(Stored items from a collection)
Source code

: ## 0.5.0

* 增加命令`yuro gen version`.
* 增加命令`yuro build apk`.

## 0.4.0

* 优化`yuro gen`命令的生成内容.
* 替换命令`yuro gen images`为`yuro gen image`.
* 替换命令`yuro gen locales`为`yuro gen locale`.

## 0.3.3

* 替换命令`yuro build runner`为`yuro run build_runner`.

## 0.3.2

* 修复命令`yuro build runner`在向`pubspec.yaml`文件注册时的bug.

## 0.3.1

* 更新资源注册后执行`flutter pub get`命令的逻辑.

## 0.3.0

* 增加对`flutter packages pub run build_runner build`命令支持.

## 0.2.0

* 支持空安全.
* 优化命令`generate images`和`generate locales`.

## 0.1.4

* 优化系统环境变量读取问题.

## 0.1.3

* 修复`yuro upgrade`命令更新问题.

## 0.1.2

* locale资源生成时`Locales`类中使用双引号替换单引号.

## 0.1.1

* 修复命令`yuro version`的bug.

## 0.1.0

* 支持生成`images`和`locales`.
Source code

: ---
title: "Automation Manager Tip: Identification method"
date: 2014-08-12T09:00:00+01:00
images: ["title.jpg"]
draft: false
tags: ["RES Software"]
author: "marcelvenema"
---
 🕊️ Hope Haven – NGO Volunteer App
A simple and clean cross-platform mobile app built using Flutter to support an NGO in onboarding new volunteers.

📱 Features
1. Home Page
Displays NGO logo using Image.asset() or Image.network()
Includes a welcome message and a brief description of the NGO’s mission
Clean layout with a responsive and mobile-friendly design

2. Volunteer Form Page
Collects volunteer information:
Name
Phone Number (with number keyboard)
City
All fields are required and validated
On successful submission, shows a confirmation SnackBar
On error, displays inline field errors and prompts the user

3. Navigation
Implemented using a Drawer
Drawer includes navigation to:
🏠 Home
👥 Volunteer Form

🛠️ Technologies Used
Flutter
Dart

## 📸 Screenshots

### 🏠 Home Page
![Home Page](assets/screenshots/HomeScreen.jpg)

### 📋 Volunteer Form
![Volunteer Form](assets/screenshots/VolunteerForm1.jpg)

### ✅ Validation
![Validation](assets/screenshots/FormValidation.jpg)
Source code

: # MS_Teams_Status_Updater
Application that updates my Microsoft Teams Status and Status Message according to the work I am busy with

_Directions_.
A verbatim output of all the data above is needed.

_Answer for this exercise_.
Source code

: ## 0.5.0

* 增加命令`yuro gen version`.
* 增加命令`yuro build apk`.

## 0.4.0

* 优化`yuro gen`命令的生成内容.
* 替换命令`yuro gen images`为`yuro gen image`.
* 替换命令`yuro gen locales`为`yuro gen locale`.

## 0.3.3

* 替换命令`yuro build runner`为`yuro run build_runner`.

## 0.3.2

* 修复命令`yuro build runner`在向`pubspec.yaml`文件注册时的bug.

## 0.3.1

* 更新资源注册后执行`flutter pub get`命令的逻辑.

## 0.3.0

* 增加对`flutter packages pub run build_runner build`命令支持.

## 0.2.0

* 支持空安全.
* 优化命令`generate images`和`generate locales`.

## 0.1.4

* 优化系统环境变量读取问题.

## 0.1.3

* 修复`yuro upgrade`命令更新问题.

## 0.1.2

* locale资源生成时`Locales`类中使用双引号替换单引号.

## 0.1.1

* 修复命令`yuro version`的bug.

## 0.1.0

* 支持生成`images`和`locales`.
Source code

: ---
title: "Automation Manager Tip: Identification method"
date: 2014-08-12T09:00:00+01:00
images: ["title.jpg"]
draft: false
tags: ["RES Software"]
author: "marcelvenema"
---
 🕊️ Hope Haven – NGO Volunteer App
A simple and clean cross-platform mobile app built using Flutter to support an NGO in onboarding new volunteers.

📱 Features
1. Home Page
Displays NGO logo using Image.asset() or Image.network()
Includes a welcome message and a brief description of the NGO’s mission
Clean layout with a responsive and mobile-friendly design

2. Volunteer Form Page
Collects volunteer information:
Name
Phone Number (with number keyboard)
City
All fields are required and validated
On successful submission, shows a confirmation SnackBar
On error, displays inline field errors and prompts the user

3. Navigation
Implemented using a Drawer
Drawer includes navigation to:
🏠 Home
👥 Volunteer Form

🛠️ Technologies Used
Flutter
Dart

## 📸 Screenshots

### 🏠 Home Page
![Home Page](assets/screenshots/HomeScreen.jpg)

### 📋 Volunteer Form
![Volunteer Form](assets/screenshots/VolunteerForm1.jpg)

### ✅ Validation
![Validation](assets/screenshots/FormValidation.jpg)
Source code

: # MS_Teams_Status_Updater
Application that updates my Microsoft Teams Status and Status Message according to the work I am busy with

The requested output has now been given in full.